### Exercise objective
Set down exactly the lines from the first line of the records through the line that contains "144$ complex rows", and leave every picture out.

(Source records)

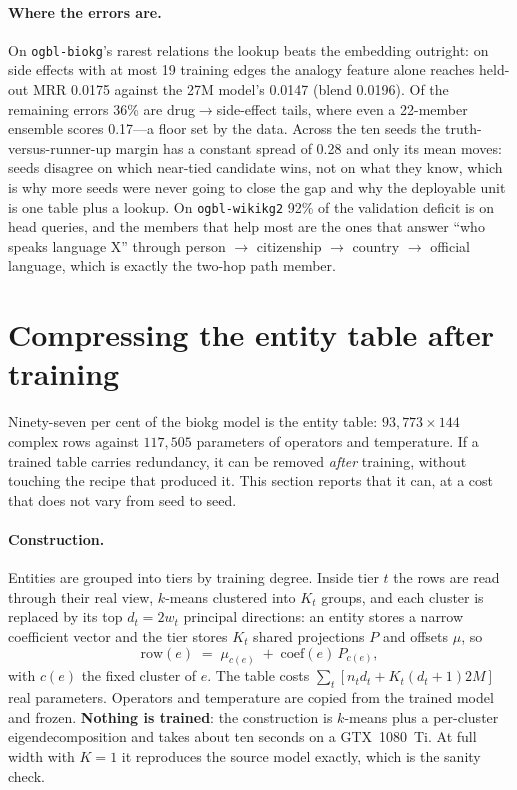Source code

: \documentclass[11pt,a4paper]{article}
\begin{document}
\paragraph{Where the errors are.} On \texttt{ogbl-biokg}'s rarest
relations the lookup beats the embedding outright: on side effects with
at most 19 training edges the analogy feature alone reaches held-out MRR
0.0175 against the 27M model's 0.0147 (blend 0.0196). Of the remaining
errors 36\% are drug$\to$side-effect tails, where even a 22-member
ensemble scores 0.17---a floor set by the data. Across the ten seeds the
truth-versus-runner-up margin has a constant spread of 0.28 and only its
mean moves: seeds disagree on which near-tied candidate wins, not on what
they know, which is why more seeds were never going to close the gap and
why the deployable unit is one table plus a lookup. On
\texttt{ogbl-wikikg2} 92\% of the validation deficit is on head queries,
and the members that help most are the ones that answer ``who speaks
language X'' through person $\to$ citizenship $\to$ country $\to$
official language, which is exactly the two-hop path member.

\section{Compressing the entity table after training}
\label{sec:compress}

Ninety-seven per cent of the biokg model is the entity table:
$93{,}773 \times 144$ complex rows against $117{,}505$ parameters of
operators and temperature. If a trained table carries redundancy, it can
be removed \emph{after} training, without touching the recipe that
produced it. This section reports that it can, at a cost that does not
vary from seed to seed.

\paragraph{Construction.} Entities are grouped into tiers by training
degree. Inside tier $t$ the rows are read through their real view,
$k$-means clustered into $K_t$ groups, and each cluster is replaced by
its top $d_t = 2w_t$ principal directions: an entity stores a narrow
coefficient vector and the tier stores $K_t$ shared projections $P$ and
offsets $\mu$, so
\begin{equation}
\mathrm{row}(e) \;=\; \mu_{c(e)} \;+\; \mathrm{coef}(e)\,P_{c(e)},
\end{equation}
with $c(e)$ the fixed cluster of $e$. The table costs
$\sum_t \left[ n_t d_t + K_t (d_t + 1) 2M \right]$ real parameters.
Operators and temperature are copied from the trained model and frozen.
\textbf{Nothing is trained}: the construction is $k$-means plus a
per-cluster eigendecomposition and takes about ten seconds on a
GTX~1080~Ti. At full width with $K=1$ it reproduces the source model
exactly, which is the sanity check.
\end{document}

### Result
Source code

: \documentclass[11pt,a4paper]{article}
\begin{document}
\paragraph{Where the errors are.} On \texttt{ogbl-biokg}'s rarest
relations the lookup beats the embedding outright: on side effects with
at most 19 training edges the analogy feature alone reaches held-out MRR
0.0175 against the 27M model's 0.0147 (blend 0.0196). Of the remaining
errors 36\% are drug$\to$side-effect tails, where even a 22-member
ensemble scores 0.17---a floor set by the data. Across the ten seeds the
truth-versus-runner-up margin has a constant spread of 0.28 and only its
mean moves: seeds disagree on which near-tied candidate wins, not on what
they know, which is why more seeds were never going to close the gap and
why the deployable unit is one table plus a lookup. On
\texttt{ogbl-wikikg2} 92\% of the validation deficit is on head queries,
and the members that help most are the ones that answer ``who speaks
language X'' through person $\to$ citizenship $\to$ country $\to$
official language, which is exactly the two-hop path member.

\section{Compressing the entity table after training}
\label{sec:compress}

Ninety-seven per cent of the biokg model is the entity table:
$93{,}773 \times 144$ complex rows against $117{,}505$ parameters of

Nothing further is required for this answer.